White Line Fever

Ted Demme’s Blow

While Traffic has made a serious contribution to the nation’s War on Drugs debate, Ted Demme‘s new movie, Blow, starring Johnny Depp, makes the case for drugs as America’s favorite national pastime, food for the questing, pioneering American head. Like Traffic, the film examines the drug business from top to bottom, through the Horatio Alger--like rise of George Jung, a real-life drug smuggler who graduated from selling nickel bags of pot to dealing with the scariest figures in the Colombian cocaine industry.

In 1968, Jung moves to Southern California and discovers beach life, surf cuties and marijuana. With his stewardess girlfriend Barbara (Run Lola Run‘s Franka Potente, looking unnervingly like Molly Ringwald) and his gay hairdresser friend Derek Foreal (Paul Reubens), he starts moving major weight cross-country. He’s jailed, but moves into the more profitable cocaine-import business and becomes partners with the Medellin cartel‘s murderous, charismatic Pablo Escobar (Cliff Curtis). The stakes become exponentially higher as the pimp-tailored Jung becomes a fugitive narco-millionaire, marrying Penelope Cruz’s bratty drug princess, building up a Tony Montana--level of tolerance for his own product and, in due course, finding out just how far there is to fall.

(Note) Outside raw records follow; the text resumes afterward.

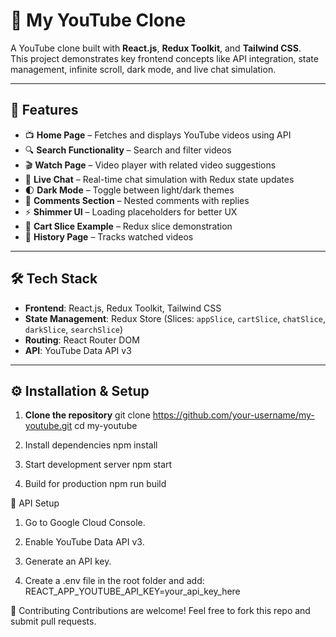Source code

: # 🎥 My YouTube Clone

A YouTube clone built with **React.js**, **Redux Toolkit**, and **Tailwind CSS**.  
This project demonstrates key frontend concepts like API integration, state management, infinite scroll, dark mode, and live chat simulation.

---

## 🚀 Features

- 📺 **Home Page** – Fetches and displays YouTube videos using API  
- 🔍 **Search Functionality** – Search and filter videos  
- 🎬 **Watch Page** – Video player with related video suggestions  
- 💬 **Live Chat** – Real-time chat simulation with Redux state updates  
- 🌓 **Dark Mode** – Toggle between light/dark themes  
- 📝 **Comments Section** – Nested comments with replies  
- ⚡ **Shimmer UI** – Loading placeholders for better UX  
- 🛒 **Cart Slice Example** – Redux slice demonstration  
- 📌 **History Page** – Tracks watched videos  

---

## 🛠️ Tech Stack

- **Frontend**: React.js, Redux Toolkit, Tailwind CSS  
- **State Management**: Redux Store (Slices: `appSlice`, `cartSlice`, `chatSlice`, `darkSlice`, `searchSlice`)  
- **Routing**: React Router DOM  
- **API**: YouTube Data API v3  

---

## ⚙️ Installation & Setup

1. **Clone the repository**
   git clone https://github.com/your-username/my-youtube.git
   cd my-youtube
   
2. Install dependencies
    npm install
   
3. Start development server
    npm start
   
5. Build for production
    npm run build


🔑 API Setup

1. Go to Google Cloud Console.

2. Enable YouTube Data API v3.

3. Generate an API key.

4. Create a .env file in the root folder and add:
    REACT_APP_YOUTUBE_API_KEY=your_api_key_here


🤝 Contributing
Contributions are welcome! Feel free to fork this repo and submit pull requests.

Demme, hitherto a fairly restrained director, has here done what many excitable young male filmmakers dream of doing: combined the sartorial and narcotic excess of Boogie Nights with the energy of the extended “Last Day” sequence of GoodFellas. Indeed, without those two movies Blow almost certainly wouldn‘t exist, so anxious is Demme to replicate their sheer visual kineticism. Like a less gifted version of Scorsese or Anderson, Demme gleefully ransacks Hollywood’s technical toy closet, digging out the Steadicam, splitting his screen, working with different stocks, and editing the results at a frenzied pace. To depict 20 years of loudly changing fashions he even hired Boogie Nights‘ costume designer, and his breathless editing and camerawork are heavily indebted to Scorsese. None of which necessarily detracts from Blow’s ability to entertain, although the sheer scale of the debt undermines Demme‘s achievement considerably.

Blow is high on the thrill of being young, sexy and beyond the law -- more specifically, of being male and wired to the fingertips on adrenaline and recklessness. Jung’s role models aren‘t killers and criminals but pirates and cowboy outlaws, with the still wide-open drug trade as his Spanish Main, his Wild West. It’s also a boys‘-own movie from start to finish: Although it’s not exactly “No Girls Allowed” in Demme‘s tree house of perpetual adolescence, the women do take a distinctly secondary place to the fellas. Barbara is a saintly SoCal bunny-girl atop that pedestal reserved for lost true loves, while Cruz’s Mirtha is a Latin-spitfire caricature, as easy to dislike as Jung‘s shrill, neurotic mother (Rachel Griffiths). There’s a void where these characters should be, one that makes it all the harder to focus on the film‘s better-written men: Reubens’ campy, party-hearty Derek, and Ray Liotta as Jung‘s father (an explicit, perhaps reckless nod to GoodFellas). Depp meanwhile ably conveys Jung’s all-American innocence and criminal knowingness, but never manages to make you like him or care about his fate.

Jung got in at the dawn of the modern drug trade, working with friends and without guns at a time when the mechanisms of interdiction were comparatively primitive and sentences relatively light. He moved from benign marijuana to soul-stealing cocaine at a time when people were conducting heroic research into what would happen if they shoved the stuff up their snouts for years on end. Blow captures what it must have felt like to be in one‘s prime and successful in a business which, despite being a crime, felt briefly more like a countercultural public service. Beyond that Demme somehow fails to imbue Jung’s story with any real pathos or sense of moral consequence. He and his screenwriters dodge the thorny issues underpinning their characters‘ amorality in order to get back to larking about with fast cars, drug bimbos, gold coke spoons and gigantic spliffs. If as much thought had been expended on character and consequences as was lavished on bell-bottom diameters, collar widths and soundtrack selection, Blow might have been a richer, more intelligent experience, and much more Demme’s movie than a carbon copy of other people‘s.